The Manchester Alliance Centre, a Chinese church, has experienced six-fold growth: its 250-strong Cantonese-language congregation has grown to more than 1500.
Its pastor, the Revd Wai Chor Chiu, said: “When the UK Government welcomed Hong Kong people to move, it was quite exciting. The church is more than six times its original size.” Approximately 80 per cent of the congregation are from Hong Kong.
From being like a family, it had changed to be like “a big company”, he said, and the congregation was now split across multiple sites. “We welcome new friends; we will encourage them to join a Bible-study group first; then we will allocate them to difference fellowship or cell groups. We can preach the gospel back to the local people.” He said that the rapid growth had, however, been exhausting for church leaders.
The Revd Mark Nam, an Assistant Curate of Oldland and Longwell Green, in Bristol diocese, and founder of the Tea House, a national network of Chinese-heritage clergy in the Church of England (News, 20 August 2021), said that some Anglican churches had also welcomed large numbers of Hong Kong Christians; but there was a need for further investment to support them.
There has been significant growth in Church of England congregations in places such as Manchester, Liverpool, Birmingham, and Bristol.
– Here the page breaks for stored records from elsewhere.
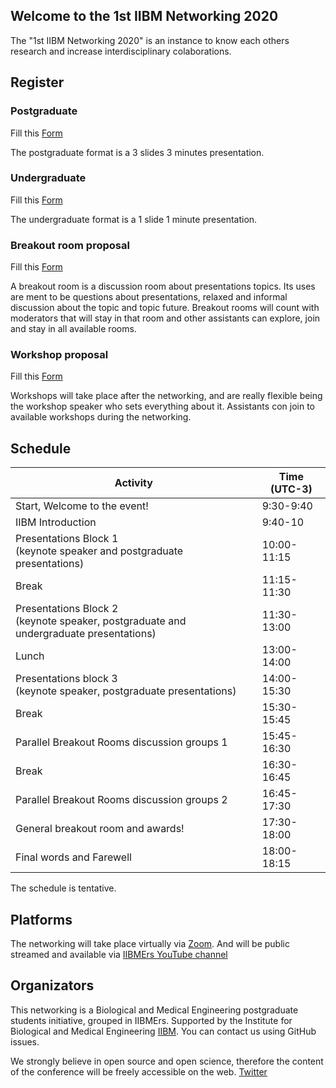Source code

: ## Welcome to the 1st IIBM Networking 2020

The "1st IIBM Networking 2020" is an instance to know each others research and increase interdisciplinary colaborations. 

## Register

### Postgraduate 
Fill this [Form](https://docs.google.com/forms/d/e/1FAIpQLSfkcXWRbVFJqf1Ha86PBapHeKbjdZ2pi5zQNIEn7n9eIRdgXQ/viewform?usp=sf_link)

The postgraduate format is a 3 slides 3 minutes presentation.

### Undergraduate
Fill this [Form](https://docs.google.com/forms/d/e/1FAIpQLSdQiyXymsQbQ9u8FVLNob-Iz9Yd72xhXDHhAljhp5QQ1xj1Pw/viewform?usp=sf_link)

The undergraduate format is a 1 slide 1 minute presentation.

### Breakout room proposal
Fill this [Form](https://docs.google.com/forms/d/e/1FAIpQLSdTSCjS7YmxSmdnOpQmdK1ITtFL1jdc9MRECXo1LQPaGOesng/viewform?usp=sf_link)

A breakout room is a discussion room about presentations topics. Its uses are ment to be questions about presentations, relaxed and informal discussion about the topic and topic future. Breakout rooms will count with moderators that will stay in that room and other assistants can explore, join and stay in all available rooms. 

### Workshop proposal
Fill this [Form](https://docs.google.com/forms/d/e/1FAIpQLSdwE-EEdabz2bOLFyW4XRdaN6SfaduGyjFfPWKT8UmeJLoMKA/viewform?usp=sf_link)

Workshops will take place after the networking, and are really flexible being the workshop speaker who sets everything about it. Assistants con join to available workshops during the networking.

## Schedule

|**Activity**|Time (UTC-3)|
|---|-----|
|Start, Welcome to the event!|9:30-9:40|
|IIBM Introduction|9:40-10|
|Presentations Block 1<br>(keynote speaker and postgraduate presentations)|10:00-11:15|
|Break|11:15-11:30|
|Presentations Block 2<br>(keynote speaker, postgraduate and undergraduate presentations)|11:30-13:00|
|Lunch|13:00-14:00|
|Presentations block 3<br>(keynote speaker, postgraduate presentations)| 14:00-15:30|
|Break|15:30-15:45|
|Parallel Breakout Rooms discussion groups 1|15:45-16:30|
|Break|16:30-16:45|
|Parallel Breakout Rooms discussion groups 2|16:45-17:30|
|General breakout room and awards!|17:30-18:00|
|Final words and Farewell|18:00-18:15|

The schedule is tentative.

## Platforms

The networking will take place virtually via [Zoom](https://zoom.us/).
And will be public streamed and available via [IIBMErs YouTube channel]()


## Organizators

This networking is a Biological and Medical Engineering postgraduate students initiative, grouped in IIBMErs. Supported by the Institute for Biological and Medical Engineering [IIBM](https://ingenieriabiologicaymedica.uc.cl/en/). You can contact us using GitHub issues.

We strongly believe in open source and open science, therefore the content of the conference will be freely accessible on the web.
[Twitter](https://twitter.com/IibMers)
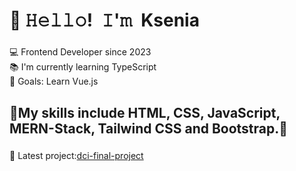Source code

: <h1 align="left">👋 𝙷𝚎𝚕𝚕𝚘! 𝙸'𝚖 Ksenia</h1>

###


<p align="left">💻 Frontend Developer since 2023<br>📚 I'm currently learning TypeScript<br>🎯 Goals: Learn Vue.js<br></p>

###

<h2 align="left">🔸My skills include HTML, CSS, JavaScript, MERN-Stack, Tailwind CSS and Bootstrap.🔸</h2>

###

<p align="left">🐶 Latest project:<a href="https://github.com/MrburnsDAOC/dci-final-project">dci-final-project</a></p> 

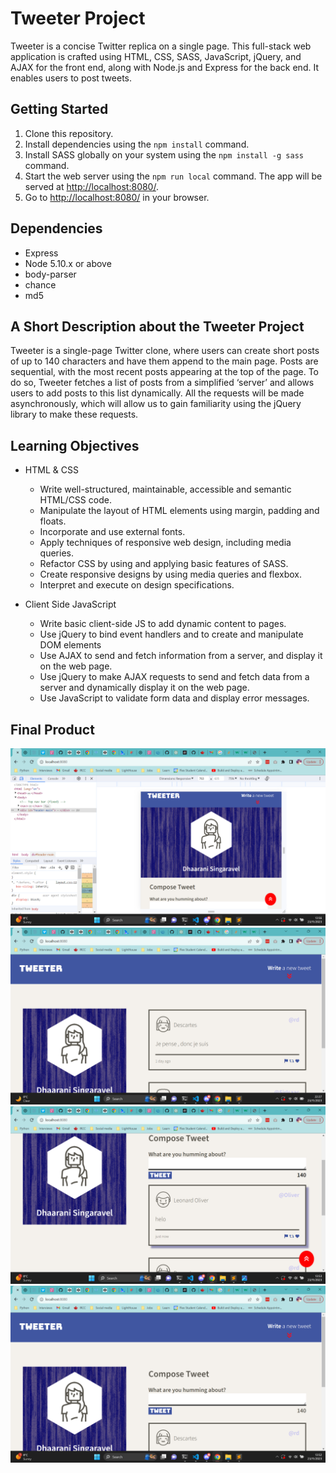 # Tweeter Project

Tweeter is a concise Twitter replica on a single page. This full-stack web application is crafted using HTML, CSS, SASS, JavaScript, jQuery, and AJAX for the front end, along with Node.js and Express for the back end. It enables users to post tweets.

## Getting Started

1. Clone this repository.
2. Install dependencies using the `npm install` command.
3. Install SASS globally on your system using the `npm install -g sass` command.
4. Start the web server using the `npm run local` command. The app will be served at <http://localhost:8080/>.
5. Go to <http://localhost:8080/> in your browser.

## Dependencies

- Express
- Node 5.10.x or above
- body-parser
- chance
- md5

## A Short Description about the Tweeter Project

Tweeter is a single-page Twitter clone, where users can create short posts of up to 140 characters and have them append to the main page. Posts are sequential, with the most recent posts appearing at the top of the page. To do so, Tweeter fetches a list of posts from a simplified ‘server’ and allows users to add posts to this list dynamically. All the requests will be made asynchronously, which will allow us to gain familiarity using the jQuery library to make these requests.

## Learning Objectives

* HTML & CSS

  - Write well-structured, maintainable, accessible and semantic HTML/CSS code.
  - Manipulate the layout of HTML elements using margin, padding and floats.
  - Incorporate and use external fonts.
  - Apply techniques of responsive web design, including media queries.
  - Refactor CSS by using and applying basic features of SASS.
  - Create responsive designs by using media queries and flexbox.
  - Interpret and execute on design specifications.

* Client Side JavaScript

  - Write basic client-side JS to add dynamic content to pages.
  - Use jQuery to bind event handlers and to create and manipulate DOM elements
  - Use AJAX to send and fetch information from a server, and display it on the web page.
  - Use jQuery to make AJAX requests to send and fetch data from a server and dynamically display it on the web page.
  - Use JavaScript to validate form data and display error messages.

## Final Product
![ScreenSize_max_767.png](https://github.com/sudhaarani/tweeter/blob/master/public/images/ScreenSize_max_767.png)
![Tweeter_webpage.png](https://github.com/sudhaarani/tweeter/blob/master/public/images/Tweeter_webpage.png)
![new_tweet_entered.png](https://github.com/sudhaarani/tweeter/blob/master/public/images/new_tweet_entered.png)
![new_tweet_section.png](https://github.com/sudhaarani/tweeter/blob/master/public/images/new_tweet_section.png)




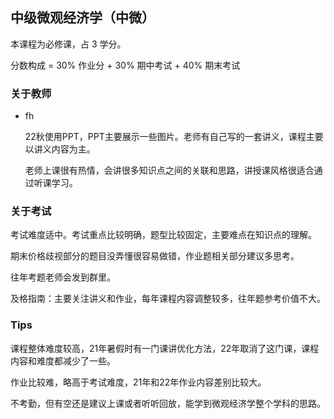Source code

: ## 中级微观经济学（中微）

本课程为必修课，占 3 学分。

分数构成 = 30% 作业分 + 30% 期中考试 + 40% 期末考试

### 关于教师

- fh

	22秋使用PPT，PPT主要展示一些图片。老师有自己写的一套讲义，课程主要以讲义内容为主。

	老师上课很有热情，会讲很多知识点之间的关联和思路，讲授课风格很适合通过听课学习。


### 关于考试

考试难度适中。考试重点比较明确，题型比较固定，主要难点在知识点的理解。

期末价格歧视部分的题目没弄懂很容易做错，作业题相关部分建议多思考。

往年考题老师会发到群里。

及格指南：主要关注讲义和作业，每年课程内容调整较多，往年题参考价值不大。

### Tips

课程整体难度较高，21年暑假时有一门课讲优化方法，22年取消了这门课，课程内容和难度都减少了一些。

作业比较难，略高于考试难度，21年和22年作业内容差别比较大。

不考勤，但有空还是建议上课或者听听回放，能学到微观经济学整个学科的思路。


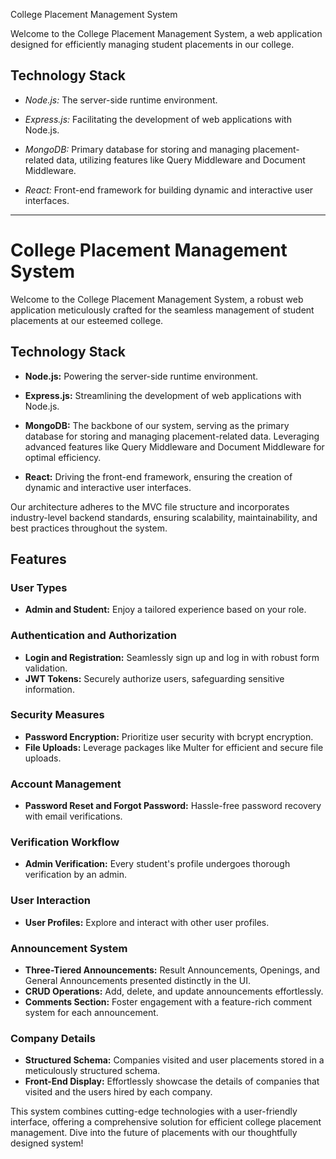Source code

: College Placement Management System

Welcome to the College Placement Management System, a web application designed for efficiently managing student placements in our college.

## Technology Stack

- *Node.js:* The server-side runtime environment.
- *Express.js:* Facilitating the development of web applications with Node.js.
- *MongoDB:* Primary database for storing and managing placement-related data, utilizing features like Query Middleware and Document Middleware.

- *React:* Front-end framework for building dynamic and interactive user interfaces.

________

# College Placement Management System

Welcome to the College Placement Management System, a robust web application meticulously crafted for the seamless management of student placements at our esteemed college.

## Technology Stack

- **Node.js:** Powering the server-side runtime environment.
- **Express.js:** Streamlining the development of web applications with Node.js.
- **MongoDB:** The backbone of our system, serving as the primary database for storing and managing placement-related data. Leveraging advanced features like Query Middleware and Document Middleware for optimal efficiency.

- **React:** Driving the front-end framework, ensuring the creation of dynamic and interactive user interfaces.

Our architecture adheres to the MVC file structure and incorporates industry-level backend standards, ensuring scalability, maintainability, and best practices throughout the system.

## Features

### User Types
- **Admin and Student:** Enjoy a tailored experience based on your role.

### Authentication and Authorization
- **Login and Registration:** Seamlessly sign up and log in with robust form validation.
- **JWT Tokens:** Securely authorize users, safeguarding sensitive information.

### Security Measures
- **Password Encryption:** Prioritize user security with bcrypt encryption.
- **File Uploads:** Leverage packages like Multer for efficient and secure file uploads.

### Account Management
- **Password Reset and Forgot Password:** Hassle-free password recovery with email verifications.

### Verification Workflow
- **Admin Verification:** Every student's profile undergoes thorough verification by an admin.

### User Interaction
- **User Profiles:** Explore and interact with other user profiles.

### Announcement System
- **Three-Tiered Announcements:** Result Announcements, Openings, and General Announcements presented distinctly in the UI.
- **CRUD Operations:** Add, delete, and update announcements effortlessly.
- **Comments Section:** Foster engagement with a feature-rich comment system for each announcement.

### Company Details
- **Structured Schema:** Companies visited and user placements stored in a meticulously structured schema.
- **Front-End Display:** Effortlessly showcase the details of companies that visited and the users hired by each company.

This system combines cutting-edge technologies with a user-friendly interface, offering a comprehensive solution for efficient college placement management. Dive into the future of placements with our thoughtfully designed system!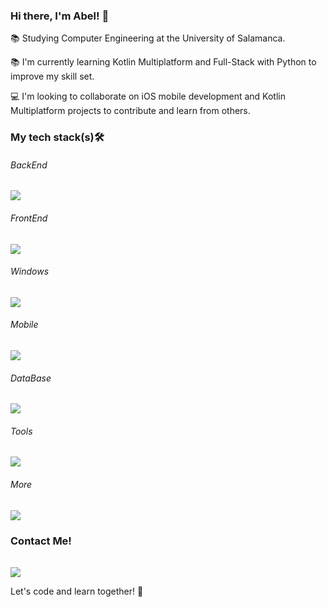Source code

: ### Hi there, I'm Abel! 👋

📚 Studying Computer Engineering at the University of Salamanca.

📚 I'm currently learning Kotlin Multiplatform and Full-Stack with Python to improve my skill set.

💻 I'm looking to collaborate on iOS mobile development and Kotlin Multiplatform projects to contribute and learn from others.

### My tech stack(s)🛠

<p align="center">
  <h6>BackEnd</h6>
  <a href="https://skillicons.dev">
    <img src="https://skillicons.dev/icons?i=py,flask,fastapi,java,c&perline=5" />
  </a>
</p>

<p align="center">
  <h6>FrontEnd</h6>
  <a href="https://skillicons.dev">
    <img src="https://skillicons.dev/icons?i=html,css,js,jquery" />
  </a>
</p>

<p align="center">
  <h6>Windows</h6>
  <a href="https://skillicons.dev">
    <img src="https://skillicons.dev/icons?i=dotnet,cs" />
  </a>
</p>

<p align="center">
  <h6>Mobile</h6>
  <a href="https://skillicons.dev">
    <img src="https://skillicons.dev/icons?i=swift,flutter,dart,kotlin,firebase" />
  </a>
</p>

<p align="center">
  <h6>DataBase</h6>
  <a href="https://skillicons.dev">
    <img src="https://skillicons.dev/icons?i=mongodb,mysql,postgres,sqlite" />
  </a>
</p>

<p align="center">
  <h6>Tools</h6>
  <a href="https://skillicons.dev">
    <img src="https://skillicons.dev/icons?i=git,github,vscode,visualstudio,androidstudio,eclipse,postman,figma,anaconda,powershell&perline=5" />
  </a>
</p>


<p align="center">
  <h6>More</h6>
  <a href="https://skillicons.dev">
    <img src="https://skillicons.dev/icons?i=windows,apple,linux,debian,ubuntu,bash,aws,opencv,githubactions,regex&perline=5" />
  </a>
</p>

### Contact Me!
<p align="center">
  <h6></h6>
  <a href="https://www.linkedin.com/in/abelhdzl/">
    <img src="https://skillicons.dev/icons?i=linkedin" />
  </a>
</p>

Let's code and learn together! 🚀
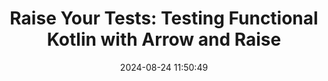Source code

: ---
layout: post
title: "Raise Your Tests: Testing Functional Kotlin with Arrow and Raise"
date:   2024-08-24 11:50:49
comments: true
categories: kotlin arrow testing
tags:
    - kotlin
    - arrow
    - testing
summary: "A wide-randing guide to testing your functional Kotlin code with Arrow and the Raise DSL. "
social-share: true
social-title: "Raise Your Tests: Testing Functional Kotlin with Arrow and Raise"
social-tags: "kotlin, arrow, testing"
math: false
rockthejvm: https://blog.rockthejvm.com/testing-raise/
---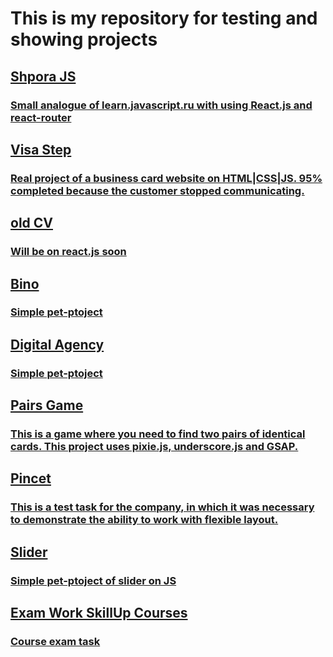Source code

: <h1>This is my repository for testing and showing projects</h1>
<h2><a href="https://polomalo.github.io/Shpora" target="_blank">Shpora JS</h2>
<h3>Small analogue of learn.javascript.ru with using React.js and react-router</h3>
<h2><a href="https://polomalo.github.io/test/index.html" target="_blank">Visa Step</h2>
<h3>Real project of a business card website on HTML|CSS|JS. 95% completed because the customer stopped communicating.</h3>
<h2><a href="https://polomalo.github.io/CV/index.html" target="_blank">old CV</h2>
<h3>Will be on react.js soon</h3>
<h2><a href="https://polomalo.github.io/Bino/index.html" target="_blank">Bino</h2>
<h3>Simple pet-ptoject</h3>
<h2><a href="https://polomalo.github.io/Digital_Agency/index.html" target="_blank">Digital Agency</h2>
<h3>Simple pet-ptoject</h3> 
<h2><a href="https://polomalo.github.io/PairsGame/index.html" target="_blank">Pairs Game</h2>
<h3>This is a game where you need to find two pairs of identical cards. This project uses pixie.js, underscore.js and GSAP.</h3>
<h2><a href="https://polomalo.github.io/Pincet/index.html" target="_blank">Pincet</h2>
<h3>This is a test task for the company, in which it was necessary to demonstrate the ability to work with flexible layout.</h3> 
<h2><a href="https://polomalo.github.io/Slider/index.html" target="_blank">Slider</h2>
<h3>Simple pet-ptoject of slider on JS</h3>   
<h2><a href="https://polomalo.github.io/lastWork/index.html" target="_blank">Exam Work SkillUp Courses</h2>
<h3>Course exam task</h3> 
 


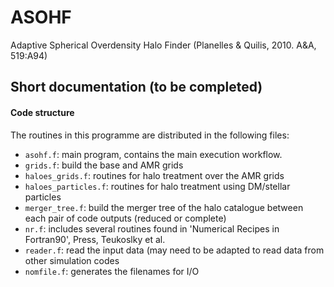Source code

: # ASOHF
Adaptive Spherical Overdensity Halo Finder (Planelles &amp; Quilis, 2010. A&amp;A, 519:A94)

## Short documentation (to be completed)

#### Code structure

The routines in this programme are distributed in the following files:

- ``asohf.f``: main program, contains the main execution workflow.
- ``grids.f``: build the base and AMR grids
- ``haloes_grids.f``: routines for halo treatment over the AMR grids
- ``haloes_particles.f``: routines for halo treatment using DM/stellar particles
- ``merger_tree.f``: build the merger tree of the halo catalogue between each pair of code outputs (reduced or complete)
- ``nr.f``: includes several routines found in 'Numerical Recipes in Fortran90', Press, Teukoslky et al.
- ``reader.f``: read the input data (may need to be adapted to read data from other simulation codes
- ``nomfile.f``: generates the filenames for I/O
The congregation of B&A church, in Bristol, has grown by almost a half, and St Michael’s, Stoke Gifford, in north Bristol, has expanded similarly. But there has also been growth not just in traditional Anglican congregations, but in Fresh Expressions, such as the Hazelnut Community Farm (News, 22 September 23).
“Both the Methodist Church and the Baptist Church have hired people to take a lead on welcoming Hong Kong Christians,” Mr Nam said, “and I understand that the Methodist Church has experienced even more growth than the Anglican Church as a result. The Church of England could be more effective if it appointed a lead in this area. It would give greater confidence to Christians arriving from Hong Kong.”
The study also explored how Chinese Christians engage with the Bible, and its impact on their lives. It found that the majority of Chinese Christians consider Bible reading to be central to their faith and church experience, and more use a digital than a printed Bible.
One third of non-Christian Chinese people in Britain would be open to an invitation from a church, the study found.
It is the largest of its kind exploring Christianity in the Chinese Community in Europe. It was based on a survey of 1179 Chinese people in Britain from Christian and non-Christian backgrounds, and a series of interviews with Chinese Christians from 54 congregations.
The study concludes with a call for more resources for, and closer collaboration with, Chinese churches, to meet the demand caused by their rapid growth.
“As the Chinese Church grows, it faces challenges such as a lack of pastoral resources, a high demand for youth ministry, and the need for additional space to accommodate increasing numbers of attenders. Churches and Christian organisations in the wider British Christian community should actively respond to these concerns, developing strategies and mobilising resources to engage with this mission of God.
“Chinese Christian leaders, on the other hand, should also actively seek conversations and unity with other non-Chinese bodies of Christians.”